## About this exercise
For the entries that appear below, write out the exact text and omit the pictures.

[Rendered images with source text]
*** Block opens ***
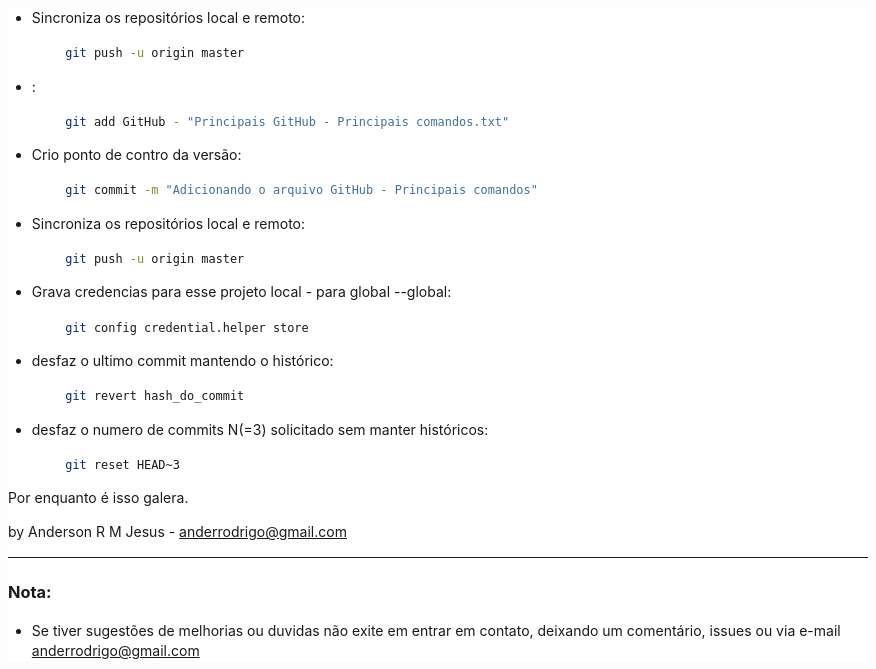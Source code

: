 *   Sincroniza os repositórios local e remoto: 
<span style="color:lightblue" >     </span>

```sh
        git push -u origin master
```

*   : 
<span style="color:lightblue" >     </span>

```sh
        git add GitHub - "Principais GitHub - Principais comandos.txt"
```

*   Crio ponto de contro da versão: 
<span style="color:lightblue" >     </span>

```sh
        git commit -m "Adicionando o arquivo GitHub - Principais comandos" 
```

*   Sincroniza os repositórios local e remoto: 
<span style="color:lightblue" >     </span>

```sh
        git push -u origin master
```

*   Grava credencias para esse projeto local - para global --global: 
<span style="color:lightblue" >     </span>

```sh
        git config credential.helper store 
```

*   desfaz o ultimo commit mantendo o histórico: 
<span style="color:lightblue" >     </span>

```sh
        git revert hash_do_commit 
```

*   desfaz o numero de commits N(=3) solicitado sem manter históricos: 
<span style="color:lightblue" >     </span>

```sh
        git reset HEAD~3
```






Por enquanto é isso galera.

by Anderson R M Jesus - anderrodrigo@gmail.com


--------------

> ###

### Nota:

*   Se tiver sugestões de melhorias ou duvidas não exite em entrar em contato, deixando um comentário, issues ou via e-mail anderrodrigo@gmail.com
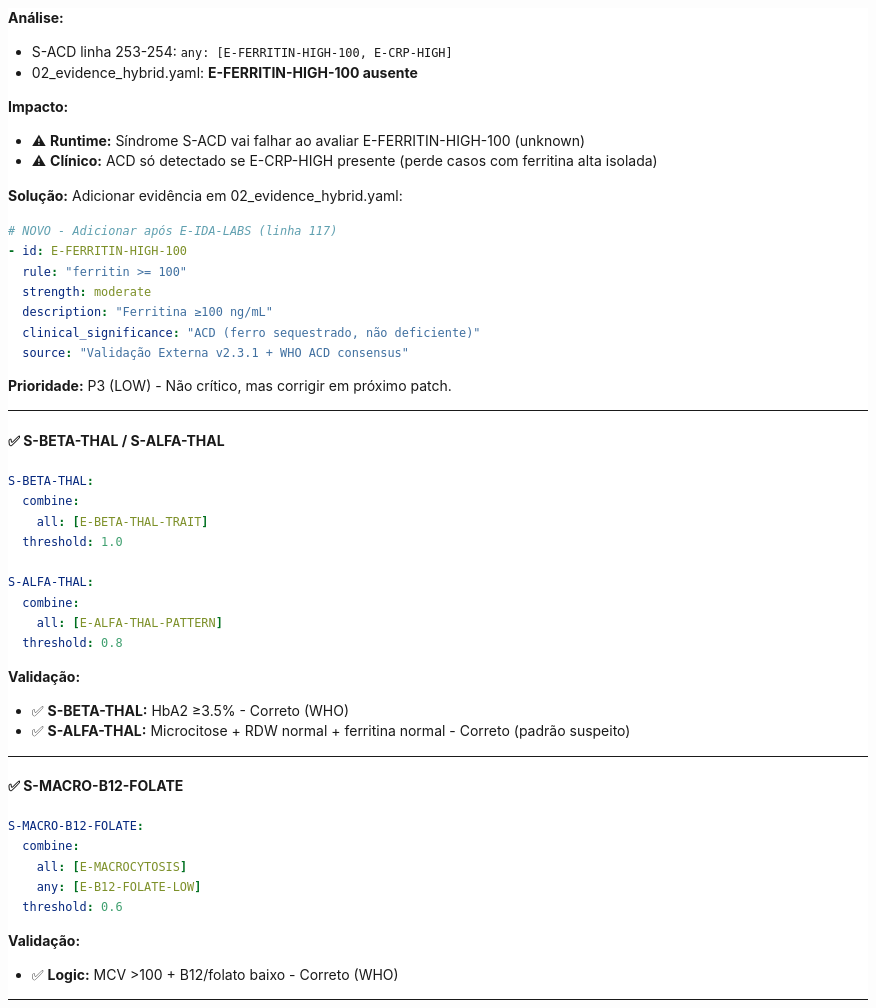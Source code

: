 **Análise:**
- S-ACD linha 253-254: `any: [E-FERRITIN-HIGH-100, E-CRP-HIGH]`
- 02_evidence_hybrid.yaml: **E-FERRITIN-HIGH-100 ausente**

**Impacto:**
- ⚠️ **Runtime:** Síndrome S-ACD vai falhar ao avaliar E-FERRITIN-HIGH-100 (unknown)
- ⚠️ **Clínico:** ACD só detectado se E-CRP-HIGH presente (perde casos com ferritina alta isolada)

**Solução:**
Adicionar evidência em 02_evidence_hybrid.yaml:

```yaml
# NOVO - Adicionar após E-IDA-LABS (linha 117)
- id: E-FERRITIN-HIGH-100
  rule: "ferritin >= 100"
  strength: moderate
  description: "Ferritina ≥100 ng/mL"
  clinical_significance: "ACD (ferro sequestrado, não deficiente)"
  source: "Validação Externa v2.3.1 + WHO ACD consensus"
```

**Prioridade:** P3 (LOW) - Não crítico, mas corrigir em próximo patch.

---

#### ✅ S-BETA-THAL / S-ALFA-THAL

```yaml
S-BETA-THAL:
  combine:
    all: [E-BETA-THAL-TRAIT]
  threshold: 1.0

S-ALFA-THAL:
  combine:
    all: [E-ALFA-THAL-PATTERN]
  threshold: 0.8
```

**Validação:**
- ✅ **S-BETA-THAL:** HbA2 ≥3.5% - Correto (WHO)
- ✅ **S-ALFA-THAL:** Microcitose + RDW normal + ferritina normal - Correto (padrão suspeito)

---

#### ✅ S-MACRO-B12-FOLATE

```yaml
S-MACRO-B12-FOLATE:
  combine:
    all: [E-MACROCYTOSIS]
    any: [E-B12-FOLATE-LOW]
  threshold: 0.6
```

**Validação:**
- ✅ **Logic:** MCV >100 + B12/folato baixo - Correto (WHO)

---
*** Block closes ***
## Your response
Source code

: *   Sincroniza os repositórios local e remoto: 
<span style="color:lightblue" >     </span>

```sh
        git push -u origin master
```

*   : 
<span style="color:lightblue" >     </span>

```sh
        git add GitHub - "Principais GitHub - Principais comandos.txt"
```

*   Crio ponto de contro da versão: 
<span style="color:lightblue" >     </span>

```sh
        git commit -m "Adicionando o arquivo GitHub - Principais comandos" 
```

*   Sincroniza os repositórios local e remoto: 
<span style="color:lightblue" >     </span>

```sh
        git push -u origin master
```

*   Grava credencias para esse projeto local - para global --global: 
<span style="color:lightblue" >     </span>

```sh
        git config credential.helper store 
```

*   desfaz o ultimo commit mantendo o histórico: 
<span style="color:lightblue" >     </span>

```sh
        git revert hash_do_commit 
```

*   desfaz o numero de commits N(=3) solicitado sem manter históricos: 
<span style="color:lightblue" >     </span>

```sh
        git reset HEAD~3
```






Por enquanto é isso galera.

by Anderson R M Jesus - anderrodrigo@gmail.com


--------------

> ###

### Nota:

*   Se tiver sugestões de melhorias ou duvidas não exite em entrar em contato, deixando um comentário, issues ou via e-mail anderrodrigo@gmail.com
Source code

: **Análise:**
- S-ACD linha 253-254: `any: [E-FERRITIN-HIGH-100, E-CRP-HIGH]`
- 02_evidence_hybrid.yaml: **E-FERRITIN-HIGH-100 ausente**

**Impacto:**
- ⚠️ **Runtime:** Síndrome S-ACD vai falhar ao avaliar E-FERRITIN-HIGH-100 (unknown)
- ⚠️ **Clínico:** ACD só detectado se E-CRP-HIGH presente (perde casos com ferritina alta isolada)

**Solução:**
Adicionar evidência em 02_evidence_hybrid.yaml:

```yaml
# NOVO - Adicionar após E-IDA-LABS (linha 117)
- id: E-FERRITIN-HIGH-100
  rule: "ferritin >= 100"
  strength: moderate
  description: "Ferritina ≥100 ng/mL"
  clinical_significance: "ACD (ferro sequestrado, não deficiente)"
  source: "Validação Externa v2.3.1 + WHO ACD consensus"
```

**Prioridade:** P3 (LOW) - Não crítico, mas corrigir em próximo patch.

---

#### ✅ S-BETA-THAL / S-ALFA-THAL

```yaml
S-BETA-THAL:
  combine:
    all: [E-BETA-THAL-TRAIT]
  threshold: 1.0

S-ALFA-THAL:
  combine:
    all: [E-ALFA-THAL-PATTERN]
  threshold: 0.8
```

**Validação:**
- ✅ **S-BETA-THAL:** HbA2 ≥3.5% - Correto (WHO)
- ✅ **S-ALFA-THAL:** Microcitose + RDW normal + ferritina normal - Correto (padrão suspeito)

---

#### ✅ S-MACRO-B12-FOLATE

```yaml
S-MACRO-B12-FOLATE:
  combine:
    all: [E-MACROCYTOSIS]
    any: [E-B12-FOLATE-LOW]
  threshold: 0.6
```

**Validação:**
- ✅ **Logic:** MCV >100 + B12/folato baixo - Correto (WHO)

---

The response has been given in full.